Friday, November 03, 2006

Wasted Politeness

There is a marked contrast in how I treat the patients currently in the hospital and those at the group homes across grounds. Many of the latter were inpatient clients of mine at one point, and some will be again.

With current clients, I am rather stern until the day of discharge, because I expect people to work hard, and my expectations are high. But I also have recognition of the enormous pressures people with emotional or psychological issues face outside the hospital. They are often not treated with respect, or even avoided. Many of them have endured this lack of respect and fellow-feeling for years or even decades.

I speak to them much as I would an old school friend, a previous co-worker, or any other person I meet on the street, taking care to neither overdo it nor remain too aloof. They don’t get a lot of people just treating them like regular people in their lives. I like to think that they feel a touch more valuable without knowing why.

The system doesn’t always work. I have greeted Nancy for years, even though she dislikes nearly everyone and barely grunts in response most of the time. She is slightly older than I, college educated, and believes she has no mental illness. She bitterly resents the guardianship and legal commitments that enforce treatment upon her. Yet she will smile in spite of herself at humorous or wry comments, and has stopped to speak with me several times over the years, even enduring my gradually changing the subject from her mental health complaints to more neutral topics.

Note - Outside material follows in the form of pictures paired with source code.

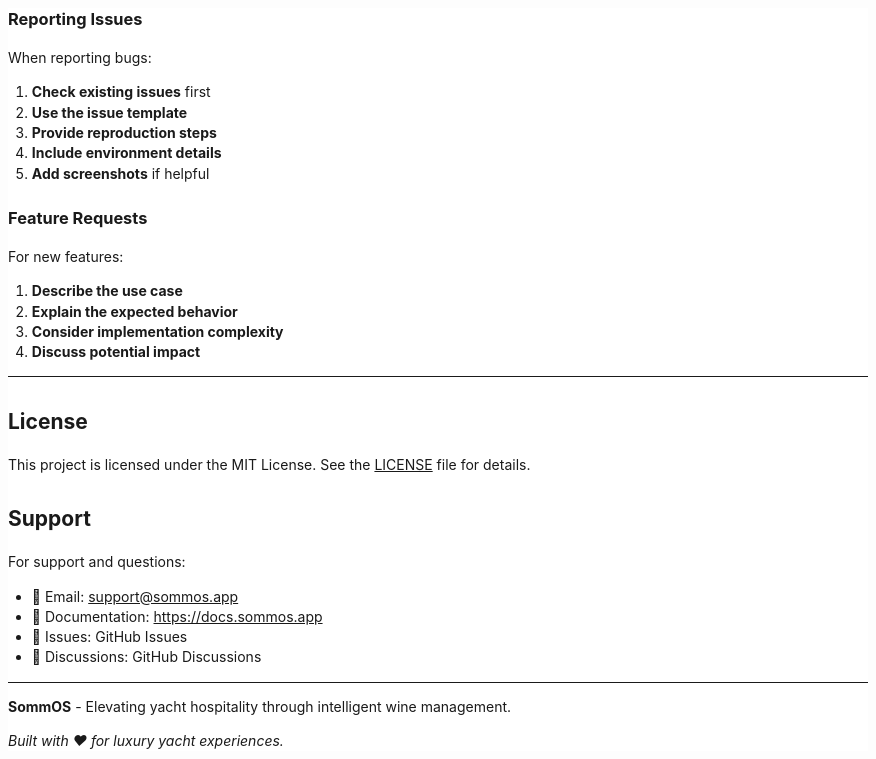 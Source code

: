 ### Reporting Issues

When reporting bugs:

1. **Check existing issues** first
2. **Use the issue template**
3. **Provide reproduction steps**
4. **Include environment details**
5. **Add screenshots** if helpful

### Feature Requests

For new features:

1. **Describe the use case**
2. **Explain the expected behavior**
3. **Consider implementation complexity**
4. **Discuss potential impact**

---

## License

This project is licensed under the MIT License. See the [LICENSE](LICENSE) file for details.

## Support

For support and questions:

- 📧 Email: <support@sommos.app>
- 📖 Documentation: <https://docs.sommos.app>
- 🐛 Issues: GitHub Issues
- 💬 Discussions: GitHub Discussions

---

**SommOS** - Elevating yacht hospitality through intelligent wine management.

*Built with ❤️ for luxury yacht experiences.*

I thought we had developed a decent rapport over the last two decades I have known her. So it took me rather by surprize when my wife was overnight at the local hospital and Nancy, who was visiting an aunt, approached me. She seriously and calmly said “I have never forgiven you for accusing me in front of all those people of having sex with George. That was completely uncalled for,” and walked away.

Who’s George? What people, where? What decade was this? Hey, wait a minute – I would never do such a thing to anyone.

I didn’t think it would be helpful or kind to shout after her down the radiology corridor “Nancy, I have never made the slightest sexual comment about you in any context.” Weird. Even after all these years, things can still take me by surprize.